The most common sites are: sacrum, coccyx, heels, hips, elbows, knees, ankles, back of shoulders and the back of the cranium. For people who use a wheelchair, pressure sores often occur on skin over the following sites: tailbone or buttocks, shoulder blades and spine, back of arms and legs
Pressure ulcers have a large impact on those aJected; the ulcers can be painful and may become seriously infected or malodorous. There are numerous and diverse dressings available for treating pressure ulcers and their properties are described below.
Classification:
- Stage I: Intact skin with redness in a localized area usually over a bony prominence. Its colour, thickness and temperature, is usually different compared to adjacent tissue.
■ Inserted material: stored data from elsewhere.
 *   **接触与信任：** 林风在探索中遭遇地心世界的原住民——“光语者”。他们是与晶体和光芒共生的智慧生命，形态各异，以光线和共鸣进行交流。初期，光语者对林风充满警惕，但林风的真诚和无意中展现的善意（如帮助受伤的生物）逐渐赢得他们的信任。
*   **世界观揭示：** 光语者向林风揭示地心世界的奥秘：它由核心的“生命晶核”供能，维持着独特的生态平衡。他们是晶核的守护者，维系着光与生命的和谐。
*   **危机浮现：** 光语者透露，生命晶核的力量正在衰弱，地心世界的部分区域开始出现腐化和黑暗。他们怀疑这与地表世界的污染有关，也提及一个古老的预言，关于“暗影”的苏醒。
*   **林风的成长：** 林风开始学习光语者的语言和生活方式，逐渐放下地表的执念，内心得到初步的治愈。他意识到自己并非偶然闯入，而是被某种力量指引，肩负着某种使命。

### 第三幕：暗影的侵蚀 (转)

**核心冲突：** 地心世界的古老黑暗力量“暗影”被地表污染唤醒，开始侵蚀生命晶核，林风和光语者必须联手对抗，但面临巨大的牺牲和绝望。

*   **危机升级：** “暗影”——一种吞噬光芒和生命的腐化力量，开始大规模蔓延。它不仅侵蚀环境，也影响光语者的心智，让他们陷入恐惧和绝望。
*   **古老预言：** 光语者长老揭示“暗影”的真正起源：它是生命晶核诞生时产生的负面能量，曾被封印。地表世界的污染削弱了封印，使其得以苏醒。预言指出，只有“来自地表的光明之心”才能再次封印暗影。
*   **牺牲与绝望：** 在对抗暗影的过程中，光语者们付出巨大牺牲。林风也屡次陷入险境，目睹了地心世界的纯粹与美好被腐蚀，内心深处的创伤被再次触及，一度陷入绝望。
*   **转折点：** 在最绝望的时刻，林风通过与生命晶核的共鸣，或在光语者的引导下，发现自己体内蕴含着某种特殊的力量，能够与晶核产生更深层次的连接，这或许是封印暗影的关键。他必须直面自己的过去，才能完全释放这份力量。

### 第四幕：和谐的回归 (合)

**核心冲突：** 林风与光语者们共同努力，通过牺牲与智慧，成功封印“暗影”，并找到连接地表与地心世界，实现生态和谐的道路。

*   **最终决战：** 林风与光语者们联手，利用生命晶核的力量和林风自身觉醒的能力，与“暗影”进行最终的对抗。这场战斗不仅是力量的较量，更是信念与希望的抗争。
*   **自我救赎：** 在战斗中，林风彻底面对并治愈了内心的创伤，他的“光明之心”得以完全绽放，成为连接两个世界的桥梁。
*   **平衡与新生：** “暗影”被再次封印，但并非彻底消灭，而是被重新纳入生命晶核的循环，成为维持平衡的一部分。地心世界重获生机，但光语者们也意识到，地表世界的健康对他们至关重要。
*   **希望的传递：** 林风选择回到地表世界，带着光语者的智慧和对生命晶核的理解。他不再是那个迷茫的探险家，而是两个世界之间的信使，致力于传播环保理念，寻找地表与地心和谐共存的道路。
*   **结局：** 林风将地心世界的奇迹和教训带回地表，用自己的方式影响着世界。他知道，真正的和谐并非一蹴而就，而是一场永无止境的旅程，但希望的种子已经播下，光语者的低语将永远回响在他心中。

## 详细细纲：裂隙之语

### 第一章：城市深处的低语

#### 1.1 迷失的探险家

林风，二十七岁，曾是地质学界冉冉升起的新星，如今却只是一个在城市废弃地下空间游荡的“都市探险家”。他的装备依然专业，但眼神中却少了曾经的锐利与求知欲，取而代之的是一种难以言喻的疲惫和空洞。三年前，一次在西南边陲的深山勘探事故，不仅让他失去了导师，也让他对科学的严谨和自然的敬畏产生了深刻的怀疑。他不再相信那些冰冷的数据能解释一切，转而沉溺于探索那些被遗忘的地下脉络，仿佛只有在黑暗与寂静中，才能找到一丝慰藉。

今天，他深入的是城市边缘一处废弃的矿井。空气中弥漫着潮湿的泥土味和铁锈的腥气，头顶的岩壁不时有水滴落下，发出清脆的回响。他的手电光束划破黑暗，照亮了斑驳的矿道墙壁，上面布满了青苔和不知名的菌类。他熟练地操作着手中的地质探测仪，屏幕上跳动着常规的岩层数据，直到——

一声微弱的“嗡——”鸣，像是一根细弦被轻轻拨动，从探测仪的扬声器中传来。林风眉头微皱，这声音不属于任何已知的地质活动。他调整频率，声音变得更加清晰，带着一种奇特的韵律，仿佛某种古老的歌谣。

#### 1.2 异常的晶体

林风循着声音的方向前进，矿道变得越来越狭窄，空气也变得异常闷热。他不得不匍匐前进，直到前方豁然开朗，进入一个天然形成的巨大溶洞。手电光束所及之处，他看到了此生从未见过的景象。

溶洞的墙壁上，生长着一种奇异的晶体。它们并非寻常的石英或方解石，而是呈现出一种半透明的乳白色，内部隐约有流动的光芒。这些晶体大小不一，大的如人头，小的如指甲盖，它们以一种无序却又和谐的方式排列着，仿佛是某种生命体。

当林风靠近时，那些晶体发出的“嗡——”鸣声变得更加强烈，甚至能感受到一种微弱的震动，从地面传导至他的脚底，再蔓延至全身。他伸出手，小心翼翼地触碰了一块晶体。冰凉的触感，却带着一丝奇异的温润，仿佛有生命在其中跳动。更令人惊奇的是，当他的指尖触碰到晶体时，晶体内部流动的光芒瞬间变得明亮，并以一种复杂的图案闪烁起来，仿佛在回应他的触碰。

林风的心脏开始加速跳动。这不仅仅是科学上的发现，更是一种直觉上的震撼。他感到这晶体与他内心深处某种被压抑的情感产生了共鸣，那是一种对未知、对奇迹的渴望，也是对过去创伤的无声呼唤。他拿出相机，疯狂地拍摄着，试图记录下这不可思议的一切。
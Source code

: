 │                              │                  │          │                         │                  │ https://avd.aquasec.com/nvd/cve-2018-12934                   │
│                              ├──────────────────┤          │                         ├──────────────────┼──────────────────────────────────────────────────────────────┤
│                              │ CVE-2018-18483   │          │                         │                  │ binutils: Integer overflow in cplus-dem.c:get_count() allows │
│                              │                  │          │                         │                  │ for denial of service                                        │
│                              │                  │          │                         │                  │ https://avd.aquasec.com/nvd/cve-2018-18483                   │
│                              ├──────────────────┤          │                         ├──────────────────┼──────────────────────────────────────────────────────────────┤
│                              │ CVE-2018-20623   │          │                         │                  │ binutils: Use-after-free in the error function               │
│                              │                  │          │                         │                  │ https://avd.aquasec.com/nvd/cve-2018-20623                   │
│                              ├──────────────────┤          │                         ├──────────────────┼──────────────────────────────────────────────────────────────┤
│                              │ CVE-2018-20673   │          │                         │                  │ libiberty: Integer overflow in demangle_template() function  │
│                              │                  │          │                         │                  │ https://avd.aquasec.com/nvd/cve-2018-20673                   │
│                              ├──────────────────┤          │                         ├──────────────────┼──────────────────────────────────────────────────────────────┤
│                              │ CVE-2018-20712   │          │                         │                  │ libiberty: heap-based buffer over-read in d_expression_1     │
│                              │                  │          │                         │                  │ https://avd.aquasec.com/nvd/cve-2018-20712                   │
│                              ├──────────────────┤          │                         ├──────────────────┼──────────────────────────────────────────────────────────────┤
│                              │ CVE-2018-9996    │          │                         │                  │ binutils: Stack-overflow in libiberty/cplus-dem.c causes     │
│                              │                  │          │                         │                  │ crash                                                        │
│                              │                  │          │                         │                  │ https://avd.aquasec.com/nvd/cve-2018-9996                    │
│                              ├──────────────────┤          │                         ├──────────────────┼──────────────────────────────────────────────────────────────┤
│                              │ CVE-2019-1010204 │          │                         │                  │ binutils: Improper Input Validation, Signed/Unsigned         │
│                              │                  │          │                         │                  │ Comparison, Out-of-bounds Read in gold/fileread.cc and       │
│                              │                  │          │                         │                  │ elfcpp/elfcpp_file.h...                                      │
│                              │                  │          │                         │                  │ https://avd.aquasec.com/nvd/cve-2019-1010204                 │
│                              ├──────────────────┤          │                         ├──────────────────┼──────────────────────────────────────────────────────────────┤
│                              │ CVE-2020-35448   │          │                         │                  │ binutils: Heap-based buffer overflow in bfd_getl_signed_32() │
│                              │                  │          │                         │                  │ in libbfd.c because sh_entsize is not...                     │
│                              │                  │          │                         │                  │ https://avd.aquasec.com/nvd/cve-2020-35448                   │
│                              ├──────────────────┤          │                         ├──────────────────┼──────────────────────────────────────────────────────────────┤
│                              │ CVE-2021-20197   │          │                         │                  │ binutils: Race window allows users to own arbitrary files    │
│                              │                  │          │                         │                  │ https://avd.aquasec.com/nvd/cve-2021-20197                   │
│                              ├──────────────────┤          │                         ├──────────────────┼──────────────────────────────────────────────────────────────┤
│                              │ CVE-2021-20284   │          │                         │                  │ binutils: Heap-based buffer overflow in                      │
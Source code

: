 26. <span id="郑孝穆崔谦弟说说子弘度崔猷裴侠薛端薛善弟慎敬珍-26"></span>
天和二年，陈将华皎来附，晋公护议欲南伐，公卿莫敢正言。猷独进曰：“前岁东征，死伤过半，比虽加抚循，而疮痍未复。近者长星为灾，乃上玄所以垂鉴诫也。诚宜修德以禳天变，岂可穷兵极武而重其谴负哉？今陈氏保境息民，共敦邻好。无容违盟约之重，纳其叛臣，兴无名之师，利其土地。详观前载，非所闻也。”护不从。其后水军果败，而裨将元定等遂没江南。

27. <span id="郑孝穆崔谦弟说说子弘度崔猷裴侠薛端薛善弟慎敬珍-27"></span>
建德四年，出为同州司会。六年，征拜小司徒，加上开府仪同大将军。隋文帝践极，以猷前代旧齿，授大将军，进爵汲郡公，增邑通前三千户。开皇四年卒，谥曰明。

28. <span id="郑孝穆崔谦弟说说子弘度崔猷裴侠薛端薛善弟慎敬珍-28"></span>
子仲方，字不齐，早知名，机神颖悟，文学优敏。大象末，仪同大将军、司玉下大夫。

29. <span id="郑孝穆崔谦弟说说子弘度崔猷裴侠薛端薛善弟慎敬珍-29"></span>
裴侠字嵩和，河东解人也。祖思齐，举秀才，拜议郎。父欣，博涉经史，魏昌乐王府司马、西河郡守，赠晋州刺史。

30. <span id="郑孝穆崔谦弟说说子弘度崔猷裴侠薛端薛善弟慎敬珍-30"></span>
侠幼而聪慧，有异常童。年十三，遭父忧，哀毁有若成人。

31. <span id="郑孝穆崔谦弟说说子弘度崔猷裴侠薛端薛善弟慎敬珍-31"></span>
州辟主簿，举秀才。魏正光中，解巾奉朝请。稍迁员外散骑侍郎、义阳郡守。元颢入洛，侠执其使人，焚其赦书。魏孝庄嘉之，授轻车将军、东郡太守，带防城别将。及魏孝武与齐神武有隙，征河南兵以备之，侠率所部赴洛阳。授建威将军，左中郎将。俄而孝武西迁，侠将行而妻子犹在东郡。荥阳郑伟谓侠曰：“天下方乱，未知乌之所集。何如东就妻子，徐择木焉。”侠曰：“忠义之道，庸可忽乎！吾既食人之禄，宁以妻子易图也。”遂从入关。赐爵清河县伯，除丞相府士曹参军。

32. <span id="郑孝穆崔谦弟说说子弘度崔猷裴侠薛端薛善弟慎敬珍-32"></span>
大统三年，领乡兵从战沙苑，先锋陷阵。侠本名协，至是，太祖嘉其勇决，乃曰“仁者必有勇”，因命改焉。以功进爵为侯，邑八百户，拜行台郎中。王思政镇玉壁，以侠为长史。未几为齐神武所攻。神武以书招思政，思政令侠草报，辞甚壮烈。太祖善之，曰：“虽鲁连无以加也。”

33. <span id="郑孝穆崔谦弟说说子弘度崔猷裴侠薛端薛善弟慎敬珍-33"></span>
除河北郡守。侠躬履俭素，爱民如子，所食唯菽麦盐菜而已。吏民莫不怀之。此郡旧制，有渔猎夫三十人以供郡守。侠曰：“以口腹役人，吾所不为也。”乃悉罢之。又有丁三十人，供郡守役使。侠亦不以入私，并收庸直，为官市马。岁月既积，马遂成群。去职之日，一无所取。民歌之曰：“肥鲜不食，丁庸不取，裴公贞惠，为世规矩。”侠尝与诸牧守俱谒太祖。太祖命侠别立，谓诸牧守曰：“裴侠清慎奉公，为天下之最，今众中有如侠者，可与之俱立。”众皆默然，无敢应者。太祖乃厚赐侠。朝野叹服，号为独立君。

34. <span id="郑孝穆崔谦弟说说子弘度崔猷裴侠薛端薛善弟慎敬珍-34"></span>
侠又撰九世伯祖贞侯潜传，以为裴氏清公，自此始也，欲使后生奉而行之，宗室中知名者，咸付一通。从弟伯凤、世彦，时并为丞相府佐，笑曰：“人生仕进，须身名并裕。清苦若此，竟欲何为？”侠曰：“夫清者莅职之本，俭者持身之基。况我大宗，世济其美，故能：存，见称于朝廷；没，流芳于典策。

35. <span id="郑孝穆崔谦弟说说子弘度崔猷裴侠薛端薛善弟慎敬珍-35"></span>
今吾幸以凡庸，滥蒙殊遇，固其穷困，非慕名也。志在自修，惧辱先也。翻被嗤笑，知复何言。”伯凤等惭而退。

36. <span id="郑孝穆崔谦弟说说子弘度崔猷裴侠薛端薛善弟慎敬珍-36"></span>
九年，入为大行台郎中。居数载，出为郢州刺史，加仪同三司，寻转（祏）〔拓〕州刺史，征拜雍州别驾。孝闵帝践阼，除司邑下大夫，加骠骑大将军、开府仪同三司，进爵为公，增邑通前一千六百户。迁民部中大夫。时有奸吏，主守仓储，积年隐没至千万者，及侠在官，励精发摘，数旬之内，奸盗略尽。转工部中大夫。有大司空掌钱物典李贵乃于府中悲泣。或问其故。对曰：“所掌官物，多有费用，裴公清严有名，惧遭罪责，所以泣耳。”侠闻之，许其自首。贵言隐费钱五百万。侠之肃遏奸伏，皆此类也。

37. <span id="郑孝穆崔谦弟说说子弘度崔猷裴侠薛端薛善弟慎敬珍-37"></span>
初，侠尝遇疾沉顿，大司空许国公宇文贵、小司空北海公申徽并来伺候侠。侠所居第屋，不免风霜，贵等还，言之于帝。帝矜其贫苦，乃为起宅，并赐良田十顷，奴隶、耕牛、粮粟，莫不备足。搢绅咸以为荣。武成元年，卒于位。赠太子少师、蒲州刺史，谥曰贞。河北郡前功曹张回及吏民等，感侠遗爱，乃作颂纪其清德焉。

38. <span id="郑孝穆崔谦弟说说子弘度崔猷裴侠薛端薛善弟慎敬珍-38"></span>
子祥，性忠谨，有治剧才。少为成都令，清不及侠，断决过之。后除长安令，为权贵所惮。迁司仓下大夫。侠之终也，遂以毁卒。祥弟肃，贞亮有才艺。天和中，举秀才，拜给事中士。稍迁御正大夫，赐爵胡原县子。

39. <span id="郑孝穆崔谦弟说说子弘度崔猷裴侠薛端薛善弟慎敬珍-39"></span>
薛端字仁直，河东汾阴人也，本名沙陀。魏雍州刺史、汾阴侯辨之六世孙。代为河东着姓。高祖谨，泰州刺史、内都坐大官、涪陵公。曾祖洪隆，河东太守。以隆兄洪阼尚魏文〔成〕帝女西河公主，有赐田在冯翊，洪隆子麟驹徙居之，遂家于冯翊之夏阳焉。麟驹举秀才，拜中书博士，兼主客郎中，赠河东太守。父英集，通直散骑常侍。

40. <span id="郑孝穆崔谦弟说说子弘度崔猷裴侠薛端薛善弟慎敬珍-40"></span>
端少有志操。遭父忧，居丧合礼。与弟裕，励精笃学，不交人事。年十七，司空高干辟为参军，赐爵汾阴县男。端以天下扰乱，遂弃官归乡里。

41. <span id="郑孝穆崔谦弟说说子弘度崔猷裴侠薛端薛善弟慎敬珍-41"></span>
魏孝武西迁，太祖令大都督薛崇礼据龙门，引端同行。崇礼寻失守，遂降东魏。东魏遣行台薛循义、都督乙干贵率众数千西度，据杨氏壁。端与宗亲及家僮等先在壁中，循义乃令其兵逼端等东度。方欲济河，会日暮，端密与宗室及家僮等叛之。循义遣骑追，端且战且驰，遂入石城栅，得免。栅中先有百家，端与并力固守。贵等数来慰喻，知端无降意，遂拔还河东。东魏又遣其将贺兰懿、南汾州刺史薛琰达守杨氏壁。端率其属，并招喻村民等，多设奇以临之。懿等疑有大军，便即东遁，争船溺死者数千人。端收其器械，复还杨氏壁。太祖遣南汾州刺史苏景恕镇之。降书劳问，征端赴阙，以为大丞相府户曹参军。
- Stage II: Partial thickness tissue loss presenting open ulcer with a red-pink wound bed, without slough or open/ruptured serum-filled blister.
- Stage III: Full thickness tissue loss. Subcutaneous fat may be visible but bone, tendon or muscles are not exposed.
- Stage IV: Full thickness tissue loss with exposed bone, tendon or muscle. Slough or eschar may be present on some parts of the wound bed.
- Unstageable: Full thickness tissue loss in which the actual depth of the ulcer is completely obscured by slough (yellow, tan, grey, green or brown) and/or eschar (tan, brown or black) in the wound bed. Stable (dry, adherent, intact without erythema or fluctuance) eschar on the heels is normally protective and should not be removed.
- Deep Tissue Pressure Injury: Intact or non-intact skin with localized area of persistent non-blanchable deep red, maroon, purple discolouration or epidermal separation revealing a dark wound bed or blood-filled blister.
The diversity of dressings and related materials available to health professionals for treating pressure ulcers makes evidence based decision-making difficult when determining the optimum treatment regimen for a particular patient.
Westby MJ and Coll have successfully conducted a network meta-analysis of dressings and topical agents for healing pressure ulcers. This review includes 51 RCTs involving a total of 2964 participants, comparing 39 different dressings or topical agents for the healing of pressure ulcers.
There is currently insufficient evidence to judge whether any one dressing or topical treatment increases the probability of pressure ulcer healing compared with others. Based on current evidence, decision-makers may wish to make wound dressing choices on the basis of wound symptoms, clinical experience, patient preference and cost.
Authors: Maggie J Westby, Jo C Dumville, Marta O Soares, Nikki Stubbs, Gill Norman, and Cochrane Wounds Group
Newspaper Cochrane Database Syst Rev. 2017 Jun; 2017(6): CD011947.